__What needs to be done__
In the listing below, how many lines contain the word "variate"? Please respond with the number only.

__Task input__
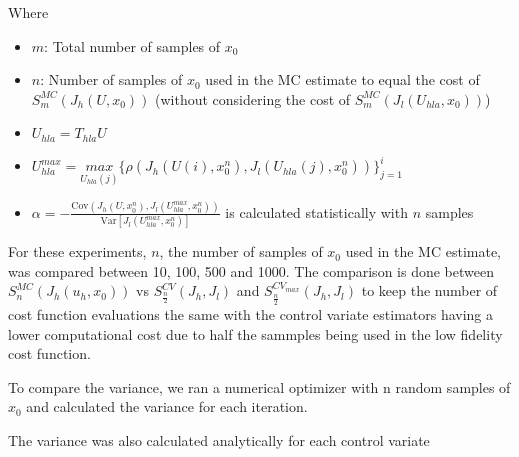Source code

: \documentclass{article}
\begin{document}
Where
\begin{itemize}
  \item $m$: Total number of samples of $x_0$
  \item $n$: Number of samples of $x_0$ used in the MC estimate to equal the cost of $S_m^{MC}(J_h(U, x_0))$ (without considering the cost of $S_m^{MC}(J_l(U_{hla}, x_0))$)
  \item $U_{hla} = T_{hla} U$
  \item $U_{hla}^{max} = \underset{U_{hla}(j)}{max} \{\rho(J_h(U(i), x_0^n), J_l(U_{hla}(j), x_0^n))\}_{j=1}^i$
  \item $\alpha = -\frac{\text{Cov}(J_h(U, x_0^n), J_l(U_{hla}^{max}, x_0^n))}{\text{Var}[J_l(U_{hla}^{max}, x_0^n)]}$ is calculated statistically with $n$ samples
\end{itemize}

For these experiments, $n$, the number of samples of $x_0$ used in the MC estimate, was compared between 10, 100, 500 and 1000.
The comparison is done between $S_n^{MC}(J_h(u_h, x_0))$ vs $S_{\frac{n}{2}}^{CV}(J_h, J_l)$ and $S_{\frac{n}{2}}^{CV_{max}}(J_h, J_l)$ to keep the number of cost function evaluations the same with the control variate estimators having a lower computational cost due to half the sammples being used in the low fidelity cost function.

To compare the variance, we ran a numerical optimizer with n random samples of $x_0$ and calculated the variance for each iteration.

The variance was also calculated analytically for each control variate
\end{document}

* * *

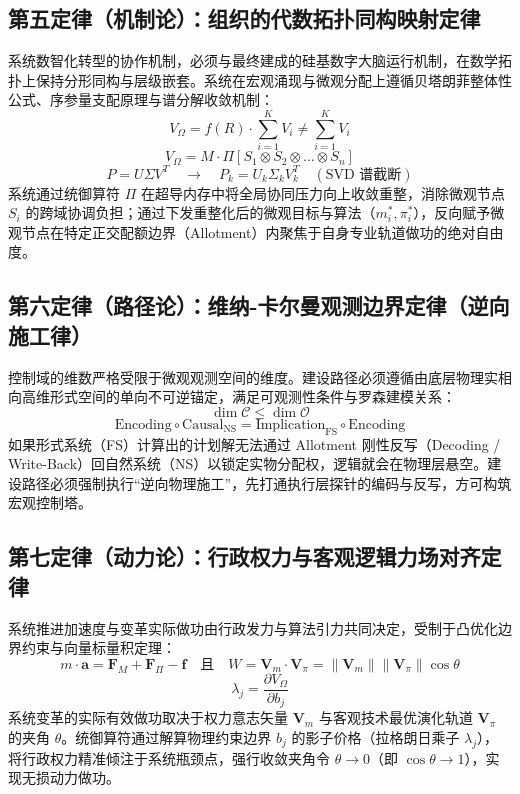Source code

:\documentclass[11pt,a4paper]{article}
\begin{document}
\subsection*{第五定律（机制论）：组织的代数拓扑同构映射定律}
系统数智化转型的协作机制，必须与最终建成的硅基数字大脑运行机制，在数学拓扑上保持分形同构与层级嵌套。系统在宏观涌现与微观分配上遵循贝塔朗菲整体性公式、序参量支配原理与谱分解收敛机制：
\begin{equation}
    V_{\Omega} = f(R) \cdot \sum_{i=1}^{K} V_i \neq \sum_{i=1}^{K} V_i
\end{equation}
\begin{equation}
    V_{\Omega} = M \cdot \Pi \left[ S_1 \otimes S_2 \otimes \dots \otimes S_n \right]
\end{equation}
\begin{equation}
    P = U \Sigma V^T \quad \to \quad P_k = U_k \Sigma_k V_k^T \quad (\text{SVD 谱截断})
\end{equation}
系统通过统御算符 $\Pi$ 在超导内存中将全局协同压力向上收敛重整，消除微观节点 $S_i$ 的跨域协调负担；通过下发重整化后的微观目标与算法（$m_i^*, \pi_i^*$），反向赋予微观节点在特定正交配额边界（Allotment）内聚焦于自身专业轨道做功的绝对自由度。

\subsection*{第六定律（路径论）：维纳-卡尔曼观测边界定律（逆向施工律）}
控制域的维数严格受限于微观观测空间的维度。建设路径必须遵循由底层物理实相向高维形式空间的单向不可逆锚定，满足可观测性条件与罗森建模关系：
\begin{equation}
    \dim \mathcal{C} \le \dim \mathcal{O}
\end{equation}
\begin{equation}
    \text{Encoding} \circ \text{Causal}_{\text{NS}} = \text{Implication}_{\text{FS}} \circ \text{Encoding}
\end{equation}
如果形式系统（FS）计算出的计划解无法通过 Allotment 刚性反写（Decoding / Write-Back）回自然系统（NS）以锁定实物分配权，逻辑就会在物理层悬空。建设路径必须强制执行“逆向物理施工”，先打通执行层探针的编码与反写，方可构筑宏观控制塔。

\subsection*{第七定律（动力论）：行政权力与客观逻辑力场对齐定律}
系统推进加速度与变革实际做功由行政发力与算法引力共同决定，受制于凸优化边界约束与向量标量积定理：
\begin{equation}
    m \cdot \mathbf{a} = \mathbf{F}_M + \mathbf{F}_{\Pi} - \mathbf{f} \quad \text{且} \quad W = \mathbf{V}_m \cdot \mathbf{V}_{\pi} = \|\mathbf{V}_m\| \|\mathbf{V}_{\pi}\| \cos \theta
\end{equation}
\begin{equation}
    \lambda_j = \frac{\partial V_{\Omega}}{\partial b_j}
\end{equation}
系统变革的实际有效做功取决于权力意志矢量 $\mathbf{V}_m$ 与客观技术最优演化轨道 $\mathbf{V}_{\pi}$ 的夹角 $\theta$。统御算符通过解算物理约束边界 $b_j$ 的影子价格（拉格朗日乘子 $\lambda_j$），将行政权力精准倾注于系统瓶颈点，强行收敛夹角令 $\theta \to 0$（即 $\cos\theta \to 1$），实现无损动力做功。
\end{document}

==

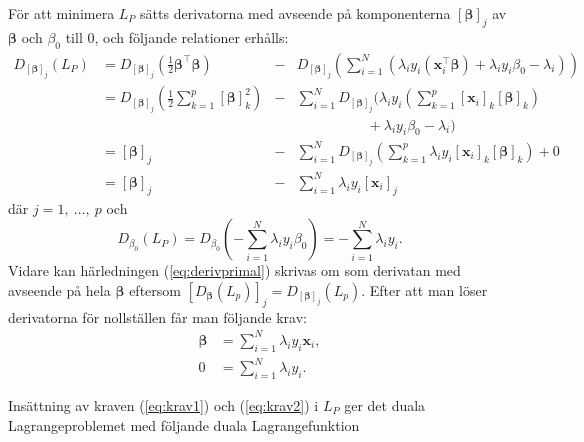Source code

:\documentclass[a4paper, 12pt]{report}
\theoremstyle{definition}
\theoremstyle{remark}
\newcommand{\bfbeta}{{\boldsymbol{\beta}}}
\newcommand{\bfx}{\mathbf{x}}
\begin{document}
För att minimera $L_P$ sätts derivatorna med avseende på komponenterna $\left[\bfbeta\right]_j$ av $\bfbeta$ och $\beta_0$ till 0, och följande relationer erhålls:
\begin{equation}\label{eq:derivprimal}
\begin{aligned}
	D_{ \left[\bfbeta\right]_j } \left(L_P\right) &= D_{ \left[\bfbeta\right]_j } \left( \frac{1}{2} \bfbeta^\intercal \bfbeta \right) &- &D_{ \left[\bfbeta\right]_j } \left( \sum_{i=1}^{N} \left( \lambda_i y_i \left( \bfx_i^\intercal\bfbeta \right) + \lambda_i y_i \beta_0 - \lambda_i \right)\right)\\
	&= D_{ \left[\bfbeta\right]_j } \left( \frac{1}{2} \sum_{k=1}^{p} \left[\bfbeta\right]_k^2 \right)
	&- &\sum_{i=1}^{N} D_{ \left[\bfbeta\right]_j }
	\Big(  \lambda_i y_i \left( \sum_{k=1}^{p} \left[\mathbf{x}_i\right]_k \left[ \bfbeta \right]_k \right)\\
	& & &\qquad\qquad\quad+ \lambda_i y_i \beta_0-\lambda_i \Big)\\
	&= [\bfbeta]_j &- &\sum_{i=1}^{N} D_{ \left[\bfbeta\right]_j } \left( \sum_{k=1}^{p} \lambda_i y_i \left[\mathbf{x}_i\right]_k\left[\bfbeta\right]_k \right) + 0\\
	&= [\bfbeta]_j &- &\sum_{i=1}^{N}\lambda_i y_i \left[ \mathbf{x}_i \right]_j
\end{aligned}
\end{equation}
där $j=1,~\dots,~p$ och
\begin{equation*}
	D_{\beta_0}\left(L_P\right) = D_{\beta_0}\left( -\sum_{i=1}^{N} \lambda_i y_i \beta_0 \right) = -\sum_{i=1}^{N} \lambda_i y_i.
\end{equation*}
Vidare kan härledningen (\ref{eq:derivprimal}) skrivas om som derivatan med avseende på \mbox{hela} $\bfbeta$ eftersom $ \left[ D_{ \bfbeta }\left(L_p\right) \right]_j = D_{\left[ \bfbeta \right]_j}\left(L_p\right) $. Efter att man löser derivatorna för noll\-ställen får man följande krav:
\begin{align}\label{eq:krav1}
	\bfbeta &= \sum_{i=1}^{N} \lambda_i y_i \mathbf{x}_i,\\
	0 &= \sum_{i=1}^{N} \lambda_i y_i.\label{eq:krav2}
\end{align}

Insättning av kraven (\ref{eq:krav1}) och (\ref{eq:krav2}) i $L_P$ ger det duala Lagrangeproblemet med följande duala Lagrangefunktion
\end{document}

__Task output__
2